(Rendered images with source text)
----

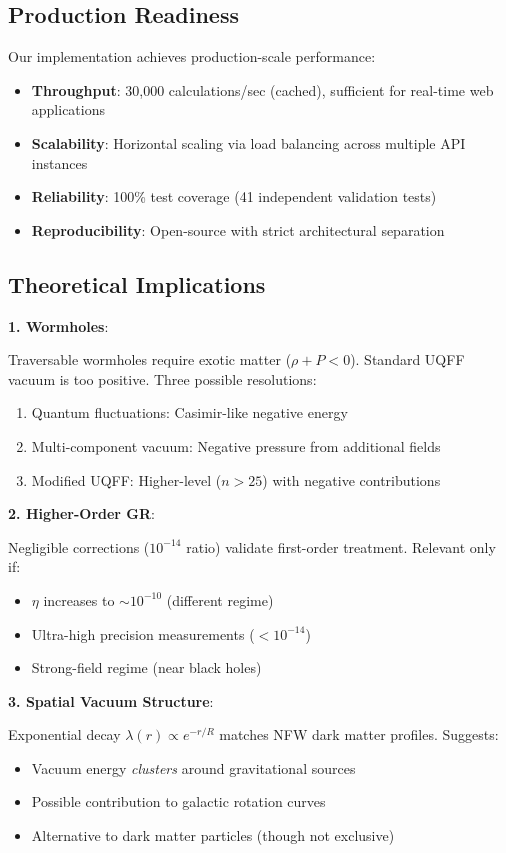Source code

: \documentclass[12pt,a4paper]{article}
\begin{document}
\subsection{Production Readiness}

Our implementation achieves production-scale performance:
\begin{itemize}
    \item \textbf{Throughput}: 30,000 calculations/sec (cached), sufficient for real-time web applications
    \item \textbf{Scalability}: Horizontal scaling via load balancing across multiple API instances
    \item \textbf{Reliability}: 100\% test coverage (41 independent validation tests)
    \item \textbf{Reproducibility}: Open-source with strict architectural separation
\end{itemize}

\subsection{Theoretical Implications}

\textbf{1. Wormholes}:

Traversable wormholes require exotic matter ($\rho + P < 0$). Standard UQFF vacuum is too positive. Three possible resolutions:
\begin{enumerate}
    \item Quantum fluctuations: Casimir-like negative energy
    \item Multi-component vacuum: Negative pressure from additional fields
    \item Modified UQFF: Higher-level ($n > 25$) with negative contributions
\end{enumerate}

\textbf{2. Higher-Order GR}:

Negligible corrections ($10^{-14}$ ratio) validate first-order treatment. Relevant only if:
\begin{itemize}
    \item $\eta$ increases to $\sim 10^{-10}$ (different regime)
    \item Ultra-high precision measurements ($< 10^{-14}$)
    \item Strong-field regime (near black holes)
\end{itemize}

\textbf{3. Spatial Vacuum Structure}:

Exponential decay $\lambda(r) \propto e^{-r/R}$ matches NFW dark matter profiles. Suggests:
\begin{itemize}
    \item Vacuum energy \textit{clusters} around gravitational sources
    \item Possible contribution to galactic rotation curves
    \item Alternative to dark matter particles (though not exclusive)
\end{itemize}
\end{document}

----

▶ _PROMPT_:
Word for word and without pictures, please write out only the lines from the start of the entries through the line containing "independent validation tests)", both included.

▶ _RESULT FOR THIS EXERCISE_:
Source code

: \documentclass[12pt,a4paper]{article}
\begin{document}
\subsection{Production Readiness}

Our implementation achieves production-scale performance:
\begin{itemize}
    \item \textbf{Throughput}: 30,000 calculations/sec (cached), sufficient for real-time web applications
    \item \textbf{Scalability}: Horizontal scaling via load balancing across multiple API instances
    \item \textbf{Reliability}: 100\% test coverage (41 independent validation tests)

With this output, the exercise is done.